### [WHAT THIS TASK INVOLVES]
Output all of the entries beneath, exactly as written.

Stored dataset items:
========================

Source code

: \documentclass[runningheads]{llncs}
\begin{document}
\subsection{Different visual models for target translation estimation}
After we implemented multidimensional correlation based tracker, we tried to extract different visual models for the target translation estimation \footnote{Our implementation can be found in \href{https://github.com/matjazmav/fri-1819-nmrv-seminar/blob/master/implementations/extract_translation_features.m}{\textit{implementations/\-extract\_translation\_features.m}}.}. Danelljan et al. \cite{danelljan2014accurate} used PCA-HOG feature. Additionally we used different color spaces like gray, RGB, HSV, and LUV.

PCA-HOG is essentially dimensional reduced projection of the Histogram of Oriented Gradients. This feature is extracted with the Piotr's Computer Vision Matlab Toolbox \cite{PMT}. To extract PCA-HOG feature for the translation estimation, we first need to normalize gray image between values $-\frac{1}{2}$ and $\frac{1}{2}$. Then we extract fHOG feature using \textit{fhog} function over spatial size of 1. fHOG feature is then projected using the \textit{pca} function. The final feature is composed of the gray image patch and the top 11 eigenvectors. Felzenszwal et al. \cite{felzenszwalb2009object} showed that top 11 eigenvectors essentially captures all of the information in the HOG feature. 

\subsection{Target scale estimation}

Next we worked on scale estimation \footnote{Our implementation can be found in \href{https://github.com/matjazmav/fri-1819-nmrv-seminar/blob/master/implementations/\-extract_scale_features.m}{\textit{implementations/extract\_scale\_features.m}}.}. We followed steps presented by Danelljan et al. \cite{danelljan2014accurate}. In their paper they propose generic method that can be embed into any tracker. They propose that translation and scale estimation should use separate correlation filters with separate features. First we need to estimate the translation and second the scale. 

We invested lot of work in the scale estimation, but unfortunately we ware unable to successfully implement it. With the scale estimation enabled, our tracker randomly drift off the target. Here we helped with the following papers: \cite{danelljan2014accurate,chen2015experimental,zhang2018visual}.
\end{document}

========================

### [SOLUTION TO THIS PROBLEM]
Source code

: \documentclass[runningheads]{llncs}
\begin{document}
\subsection{Different visual models for target translation estimation}
After we implemented multidimensional correlation based tracker, we tried to extract different visual models for the target translation estimation \footnote{Our implementation can be found in \href{https://github.com/matjazmav/fri-1819-nmrv-seminar/blob/master/implementations/extract_translation_features.m}{\textit{implementations/\-extract\_translation\_features.m}}.}. Danelljan et al. \cite{danelljan2014accurate} used PCA-HOG feature. Additionally we used different color spaces like gray, RGB, HSV, and LUV.

PCA-HOG is essentially dimensional reduced projection of the Histogram of Oriented Gradients. This feature is extracted with the Piotr's Computer Vision Matlab Toolbox \cite{PMT}. To extract PCA-HOG feature for the translation estimation, we first need to normalize gray image between values $-\frac{1}{2}$ and $\frac{1}{2}$. Then we extract fHOG feature using \textit{fhog} function over spatial size of 1. fHOG feature is then projected using the \textit{pca} function. The final feature is composed of the gray image patch and the top 11 eigenvectors. Felzenszwal et al. \cite{felzenszwalb2009object} showed that top 11 eigenvectors essentially captures all of the information in the HOG feature. 

\subsection{Target scale estimation}

Next we worked on scale estimation \footnote{Our implementation can be found in \href{https://github.com/matjazmav/fri-1819-nmrv-seminar/blob/master/implementations/\-extract_scale_features.m}{\textit{implementations/extract\_scale\_features.m}}.}. We followed steps presented by Danelljan et al. \cite{danelljan2014accurate}. In their paper they propose generic method that can be embed into any tracker. They propose that translation and scale estimation should use separate correlation filters with separate features. First we need to estimate the translation and second the scale. 

We invested lot of work in the scale estimation, but unfortunately we ware unable to successfully implement it. With the scale estimation enabled, our tracker randomly drift off the target. Here we helped with the following papers: \cite{danelljan2014accurate,chen2015experimental,zhang2018visual}.
\end{document}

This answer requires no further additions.